WMA: Of seven. Of seven child I'm the only one living. And uh, they used to make a joke about Father - they called him Fertile Turtle, 'cause he started it at - having his children when he was sixty-three.

KM: Was - you were only eight years old when he died? Weren't you?

WMA: That's right. Yep.

KM: Was your Mother around?

WMA: Mom - Well Mom, like me, breed, except that she suffered a much heavier 00:05:00hell for being a Breed. And the fact that you know, when was out of the Kwakiutl up in Canada - and uh, already a Breed, cause it was either her mother or grandmother had been married to a Russian fur trapper. And uh, that broke the Great Law up there. You know, she married outside the people. And then, uh my Father was full blood - broke the Law. He married her. In fact, he was banned from every returning. He could never, you know, in fact to this day, we do not even know where he's buried.

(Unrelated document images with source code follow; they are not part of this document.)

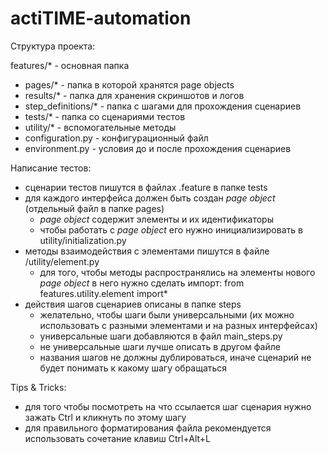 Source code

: # actiTIME-automation
Структура проекта:   

features/* - основная папка
 - pages/* - папка в которой хранятся page objects
 - results/* - папка для хранения скриншотов и логов
 - step_definitions/* - папка с шагами для прохождения сценариев
 - tests/* - папка со сценариями тестов
 - utility/* - вспомогательные методы
 - configuration.py - конфигурационный файл
 - environment.py - условия до и после прохождения сценариев
 
Написание тестов:
 
 - сценарии тестов пишутся в файлах .feature в папке tests
 - для каждого интерфейса должен быть создан *page object* (отдельный файл в папке pages)
    - *page object* содержит элементы и их идентификаторы
    - чтобы работать с *page object* его нужно инициализировать в utility/initialization.py
 - методы взаимодействия с элементами пишутся в файле /utility/element.py
    - для того, чтобы методы распространялись на элементы нового *page object* в него нужно сделать импорт: from features.utility.element import*
 - действия шагов сценариев описаны в папке steps
    - желательно, чтобы шаги были универсальными (их можно использовать с разными элементами и на разных интерфейсах)
    - универсальные шаги добавляются в файл main_steps.py
    - не универсальные шаги лучше описать в другом файле
    - названия шагов не должны дублироваться, иначе сценарий не будет понимать к какому шагу обращаться
    
Tips & Tricks:
   
 - для того чтобы посмотреть на что ссылается шаг сценария нужно зажать Ctrl и кликнуть по этому шагу
 - для правильного форматирования файла рекомендуется использовать сочетание клавиш Ctrl+Alt+L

KM: How do you feel about that? Do you - are you unhappy. I mean you're happy that he married your Mom, but would you rather have him not being banned - being apart.

WMA: No. Well I have to go with the feeling of my people. Uh, he broke the law. And that was wrong. I am not happy about it, unfortunately. I don't make a 00:06:00statement of malice or anything else like this but, I think he insulted me by giving me the other bloods that are in me, and uh because now I have to live with that stigma. From you know, my own people, and other Native Americans. I'm looked at even as less, and it's bad enough in the white world to be debased, but we are debased by our own people. Uh, you know, you're a man without a country.

KM: Are there many full-blooded Indians left? It doesn't seem like-

WMA: No - there are not many full bloods left.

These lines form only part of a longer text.